EXERCISE
Transcribe only the lines of the listing below from the one holding "6、goods_type：类" through the one holding "同样具有状态查询、交易支付、获取回执等功能，其细节完全类似于支付宝，不再赘述。", inclusive, without any change.

START SUPPLIED DATA

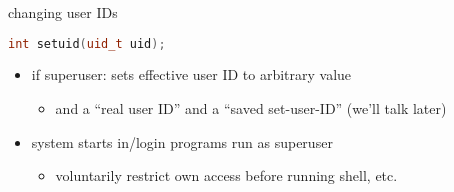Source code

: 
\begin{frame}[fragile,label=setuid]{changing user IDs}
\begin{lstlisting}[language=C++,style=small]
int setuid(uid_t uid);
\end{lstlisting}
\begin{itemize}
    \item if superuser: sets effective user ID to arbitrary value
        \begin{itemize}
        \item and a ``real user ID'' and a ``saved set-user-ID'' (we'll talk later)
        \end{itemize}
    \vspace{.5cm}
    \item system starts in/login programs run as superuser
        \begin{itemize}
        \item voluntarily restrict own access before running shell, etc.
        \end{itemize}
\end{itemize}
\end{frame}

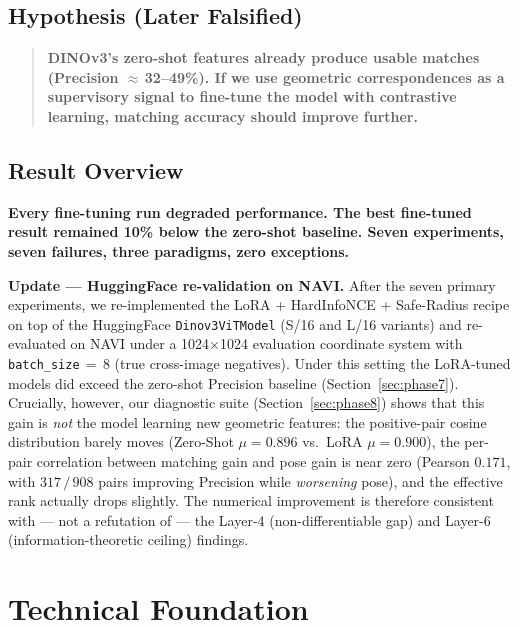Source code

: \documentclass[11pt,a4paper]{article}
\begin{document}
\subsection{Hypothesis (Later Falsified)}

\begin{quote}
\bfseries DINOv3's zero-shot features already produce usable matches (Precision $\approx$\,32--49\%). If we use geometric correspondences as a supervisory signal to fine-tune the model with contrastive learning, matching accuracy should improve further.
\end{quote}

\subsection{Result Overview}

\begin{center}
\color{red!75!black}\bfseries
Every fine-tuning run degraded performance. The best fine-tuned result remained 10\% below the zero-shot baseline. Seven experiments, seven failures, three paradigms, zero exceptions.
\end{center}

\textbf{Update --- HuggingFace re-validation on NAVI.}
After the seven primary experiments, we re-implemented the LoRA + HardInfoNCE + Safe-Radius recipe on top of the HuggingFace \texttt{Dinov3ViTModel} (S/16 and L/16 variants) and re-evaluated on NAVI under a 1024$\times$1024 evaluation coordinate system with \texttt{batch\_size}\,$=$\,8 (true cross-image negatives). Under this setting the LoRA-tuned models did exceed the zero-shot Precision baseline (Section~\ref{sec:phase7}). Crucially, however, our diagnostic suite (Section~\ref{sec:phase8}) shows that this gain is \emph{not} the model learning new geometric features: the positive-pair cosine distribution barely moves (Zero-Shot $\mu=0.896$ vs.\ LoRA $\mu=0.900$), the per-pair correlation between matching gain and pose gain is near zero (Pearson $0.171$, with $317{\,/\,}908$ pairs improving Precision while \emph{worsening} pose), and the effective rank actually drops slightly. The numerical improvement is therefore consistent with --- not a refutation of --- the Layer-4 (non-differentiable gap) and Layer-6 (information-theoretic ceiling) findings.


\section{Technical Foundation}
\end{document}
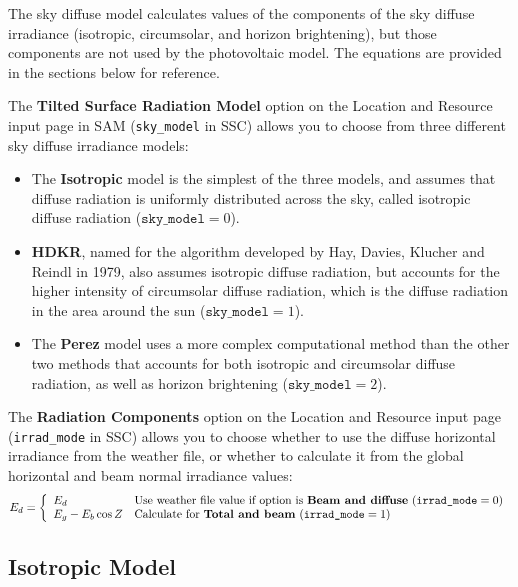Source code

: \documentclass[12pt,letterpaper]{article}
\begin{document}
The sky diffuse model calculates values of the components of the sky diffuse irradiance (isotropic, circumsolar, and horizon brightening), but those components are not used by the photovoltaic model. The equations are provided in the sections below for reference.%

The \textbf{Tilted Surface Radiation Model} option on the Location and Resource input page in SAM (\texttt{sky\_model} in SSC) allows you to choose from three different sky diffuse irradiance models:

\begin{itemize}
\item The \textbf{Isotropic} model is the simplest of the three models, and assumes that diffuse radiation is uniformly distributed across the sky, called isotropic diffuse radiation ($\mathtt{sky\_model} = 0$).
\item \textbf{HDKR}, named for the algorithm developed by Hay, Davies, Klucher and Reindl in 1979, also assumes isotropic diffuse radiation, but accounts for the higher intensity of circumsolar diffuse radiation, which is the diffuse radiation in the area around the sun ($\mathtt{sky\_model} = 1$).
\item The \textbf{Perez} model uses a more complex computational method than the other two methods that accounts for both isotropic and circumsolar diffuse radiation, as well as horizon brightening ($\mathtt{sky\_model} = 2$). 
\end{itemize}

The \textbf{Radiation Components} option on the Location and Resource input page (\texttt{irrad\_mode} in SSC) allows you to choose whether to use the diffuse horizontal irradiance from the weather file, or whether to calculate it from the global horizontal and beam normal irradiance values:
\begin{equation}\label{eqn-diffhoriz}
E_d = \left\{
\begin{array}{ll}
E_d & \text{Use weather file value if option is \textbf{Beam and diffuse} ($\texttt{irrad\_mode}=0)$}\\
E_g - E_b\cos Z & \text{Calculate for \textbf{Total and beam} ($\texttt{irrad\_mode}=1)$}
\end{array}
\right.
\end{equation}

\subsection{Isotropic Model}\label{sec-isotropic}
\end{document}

END SUPPLIED DATA
START SUPPLIED DATA

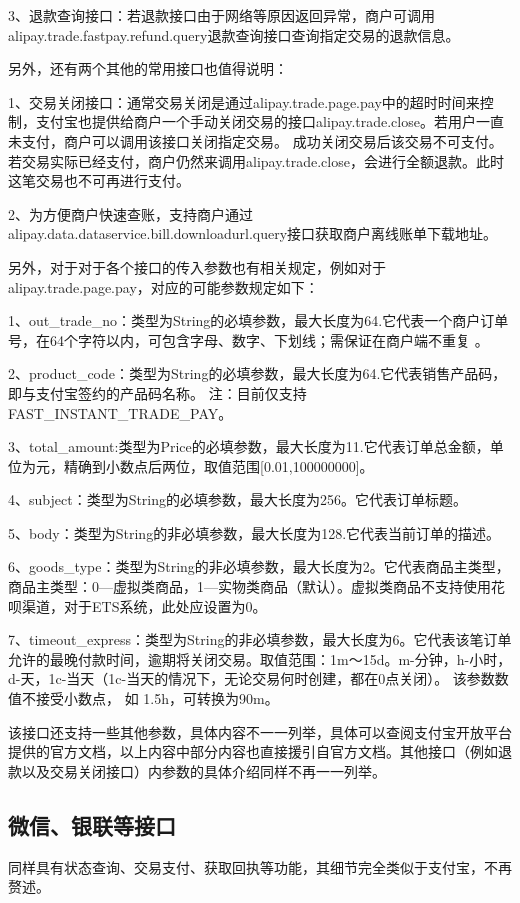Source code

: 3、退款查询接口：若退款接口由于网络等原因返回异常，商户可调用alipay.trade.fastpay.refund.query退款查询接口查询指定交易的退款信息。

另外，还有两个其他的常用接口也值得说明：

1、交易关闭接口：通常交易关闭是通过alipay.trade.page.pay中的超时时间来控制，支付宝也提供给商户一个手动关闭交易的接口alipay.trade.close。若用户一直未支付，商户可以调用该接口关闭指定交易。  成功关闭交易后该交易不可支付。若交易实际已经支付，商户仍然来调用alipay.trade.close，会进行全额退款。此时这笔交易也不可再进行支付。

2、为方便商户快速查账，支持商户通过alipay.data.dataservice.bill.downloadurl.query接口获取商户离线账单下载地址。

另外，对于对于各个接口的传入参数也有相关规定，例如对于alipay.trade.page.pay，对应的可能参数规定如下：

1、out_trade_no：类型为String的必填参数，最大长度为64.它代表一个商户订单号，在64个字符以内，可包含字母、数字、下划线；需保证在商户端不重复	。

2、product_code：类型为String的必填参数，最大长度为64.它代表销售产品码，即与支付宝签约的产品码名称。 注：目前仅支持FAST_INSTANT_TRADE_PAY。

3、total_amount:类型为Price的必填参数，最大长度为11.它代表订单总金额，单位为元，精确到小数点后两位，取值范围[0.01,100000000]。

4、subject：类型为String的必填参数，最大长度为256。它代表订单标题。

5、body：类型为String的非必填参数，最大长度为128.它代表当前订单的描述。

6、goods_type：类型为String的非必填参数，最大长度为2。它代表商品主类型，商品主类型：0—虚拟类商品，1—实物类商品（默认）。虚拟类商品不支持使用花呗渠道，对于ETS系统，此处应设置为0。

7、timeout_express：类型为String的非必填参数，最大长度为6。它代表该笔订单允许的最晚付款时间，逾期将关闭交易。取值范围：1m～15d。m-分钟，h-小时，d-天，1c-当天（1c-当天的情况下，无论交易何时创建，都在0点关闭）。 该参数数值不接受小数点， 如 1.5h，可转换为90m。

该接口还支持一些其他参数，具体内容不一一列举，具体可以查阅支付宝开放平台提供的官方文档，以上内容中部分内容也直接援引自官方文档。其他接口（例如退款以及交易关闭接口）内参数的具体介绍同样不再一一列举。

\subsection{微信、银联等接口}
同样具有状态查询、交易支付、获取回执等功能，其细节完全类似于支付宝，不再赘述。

END SUPPLIED DATA

RESPONSE BELOW
6、goods_type：类型为String的非必填参数，最大长度为2。它代表商品主类型，商品主类型：0—虚拟类商品，1—实物类商品（默认）。虚拟类商品不支持使用花呗渠道，对于ETS系统，此处应设置为0。

7、timeout_express：类型为String的非必填参数，最大长度为6。它代表该笔订单允许的最晚付款时间，逾期将关闭交易。取值范围：1m～15d。m-分钟，h-小时，d-天，1c-当天（1c-当天的情况下，无论交易何时创建，都在0点关闭）。 该参数数值不接受小数点， 如 1.5h，可转换为90m。

该接口还支持一些其他参数，具体内容不一一列举，具体可以查阅支付宝开放平台提供的官方文档，以上内容中部分内容也直接援引自官方文档。其他接口（例如退款以及交易关闭接口）内参数的具体介绍同样不再一一列举。

\subsection{微信、银联等接口}
同样具有状态查询、交易支付、获取回执等功能，其细节完全类似于支付宝，不再赘述。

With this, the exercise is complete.